Shining City On A Hill: Staunton

How downtown Staunton fought suburbanization and won.

In 1971, the state of Virginia wanted to bulldoze Staunton’s historic downtown and build a four-lane highway through the middle of the city. Had the state succeeded, motorists would be zooming through the downtown wharf district today, on their way to somewhere else. But that isn’t what happened. Instead, concerned citizens banded together to halt the demolition plans and revitalize the dying downtown, and today the center of Staunton is a compact cluster of art, commerce and culture in the heart of the Shenandoah Valley. Victorian-era architecture houses 300 independent businesses, 30 restaurants and 80 specialty stores, and rich, red-brick streets slope gently up toward the Appalachian Mountains. And instead of driving through town, you can walk everywhere—between galleries, antique stores, coffee shops, hotels, restaurants, theaters and bars, without even breaking a sweat.

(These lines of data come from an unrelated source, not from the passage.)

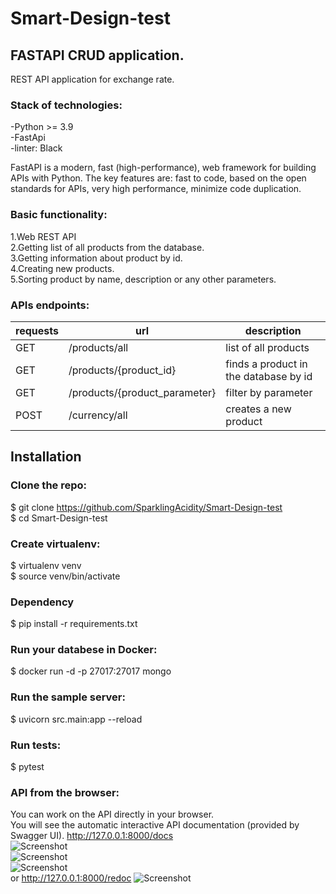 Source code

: # Smart-Design-test
## FASTAPI CRUD application.
REST API application for exchange rate.<br>

### Stack of technologies:<br>
-Python >= 3.9<br>
-FastApi<br>
-linter: Black<br>

FastAPI is a modern, fast (high-performance), web framework for building APIs with Python.
The key features are: fast to code, based on the open standards for APIs,
very high performance, minimize code duplication.

### Basic functionality:<br>
1.Web REST API<br>
2.Getting list of all products from the database.<br>
3.Getting information about product by id.<br>
4.Creating new products. <br>
5.Sorting product by name, description or any other parameters.

### APIs endpoints:<br>
| requests | url | description  |
| ------- | --- | --- |
| GET | /products/all | list of all products  |
| GET | /products/{product_id} | finds a product in the database by id |
| GET | /products/{product_parameter} | filter by parameter |
| POST | /currency/all | creates a new product |


## Installation
### Clone the repo:<br>

$ git clone https://github.com/SparklingAcidity/Smart-Design-test <br>
$ cd Smart-Design-test<br>

### Create virtualenv:<br>
$ virtualenv venv<br>
$ source venv/bin/activate<br>

### Dependency
$ pip install -r requirements.txt<br>

### Run your databese in Docker:
$ docker run -d -p 27017:27017 mongo

### Run the sample server:<br>
$ uvicorn src.main:app --reload <br>

### Run tests:<br>
$ pytest<br>


### API from the browser:
You can work on the API directly in your browser.<br>
You will see the automatic interactive API documentation (provided by Swagger UI).
http://127.0.0.1:8000/docs <br>
![Screenshot](https://github.com/SparklingAcidity/Smart-Design-test/blob/in_process/img_for_deadme/1.png) <br>
![Screenshot](https://github.com/SparklingAcidity/Smart-Design-test/blob/in_process/img_for_deadme/2.png) <br>
![Screenshot](https://github.com/SparklingAcidity/Smart-Design-test/blob/in_process/img_for_deadme/3.png) <br>
or http://127.0.0.1:8000/redoc
![Screenshot](https://github.com/SparklingAcidity/Smart-Design-test/blob/in_process/img_for_deadme/4.png)
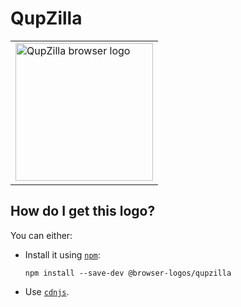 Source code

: # QupZilla

<table>
    <tr height=230>
        <td>
            <a href="https://github.com/alrra/browser-logos/tree/20e294dcf8dfb15fef066ac19565cc01ff78873f/src/archive/qupzilla">
                <img width=220 src="https://raw.githubusercontent.com/alrra/browser-logos/20e294dcf8dfb15fef066ac19565cc01ff78873f/src/archive/qupzilla/qupzilla_512x512.png" alt="QupZilla browser logo">
            </a>
        </td>
    </tr>
</table>

## How do I get this logo?

You can either:

* Install it using [`npm`][npm]:

  `npm install --save-dev @browser-logos/qupzilla`

* Use [`cdnjs`][cdnjs].

<!-- Link labels: -->

[cdnjs]: https://cdnjs.com/libraries/browser-logos
[npm]: https://www.npmjs.com/
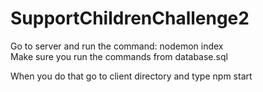 # SupportChildrenChallenge2

Go to server and run the command: nodemon index
<br>
Make sure you run the commands from database.sql

When you do that go to client directory and type npm start
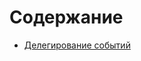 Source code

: # Содержание
- [Делегирование событий](./Удаление%20и%20добавление%20таргетированного%20элемента%20в%20список/README.md) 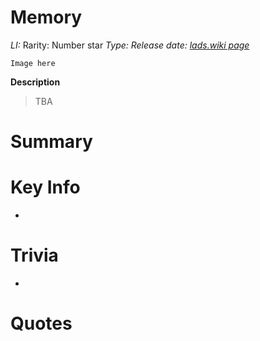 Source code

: # Memory
*LI:* 
Rarity: Number star
*Type:* 
*Release date:* 
*[lads.wiki page]()*

`Image here`

**Description**
> TBA

# Summary
# Key Info
* 

# Trivia
* 

# Quotes

>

It is as if someone took a metropolis, San Francisco maybe, and shrunk it down into about 10 small, hilly blocks. Because of this, Staunton (the “u” is silent, by the way), a city of less than 25,000 people, is now receiving some serious national attention. It was named one of the 20 Best Small Towns in America by Smithsonian Magazine in 2012, and that same year, Travel + Leisure recognized Beverley Street as one of America’s Greatest Main Streets. With such high-profile publications singing Staunton’s praises, I was keen to visit. And the question I wanted to answer was, how? How does a city go from having its downtown almost flattened and asphalted over to being hailed as a national model for other small cities to emulate?

Staunton’s resurgence arguably begins with the threatened highway through the city because it galvanized Stauntonites into some much-needed action. With the opening of Staunton Mall (then called Staunton Plaza) in 1968, the national suburbanization trend had arrived, and downtown was emptying out. “When I got here in the ’70s, the main street had about 25 vacancies,” says Bill Frazier, an affable architect and urban planner who knows the story behind every building here. “Everything was beige and white with plywood over the windows, and it was pretty sad looking,” he says. “Everyone would say, ‘What are you going to Staunton for?’”

The Historic Staunton Foundation formed in 1971 to save downtown from demolition by having it declared a historic district. “The state transportation people had to take an environmental impact study, and destroying the whole district was obviously a bad impact .… ” Frazier—who was hired as the HSF’s first executive director in 1977—says with a grin. HSF then set about persuading merchants and business owners to invest in renovating their storefronts, using historic tax credits to return the architecture to its Victorian-era splendor. “We said, ‘Wait a minute, you’ve got a city full of old buildings, why wouldn’t you decide to have a preservation strategy for economic development instead of a demolition strategy?’” explains Frazier. The public, the city council and the press took a little persuading. “They thought we were radical environmental wackos!” he recalls. “I got interviewed by the newspaper [The News-Leader] as the first director of HSF, and the reporter said, ‘Why did you come to Staunton? We don’t have any historic buildings.’ He said, ‘It’s not Williamsburg.’” But not all history wears a three-cornered hat, and so HSF launched an education campaign, including weekly columns and quizzes about architectural details in The News-Leader, newsletters and special events. “For example, we promised restaurants that we’d bring 500 people to their door if they did benefits,” says Frazier.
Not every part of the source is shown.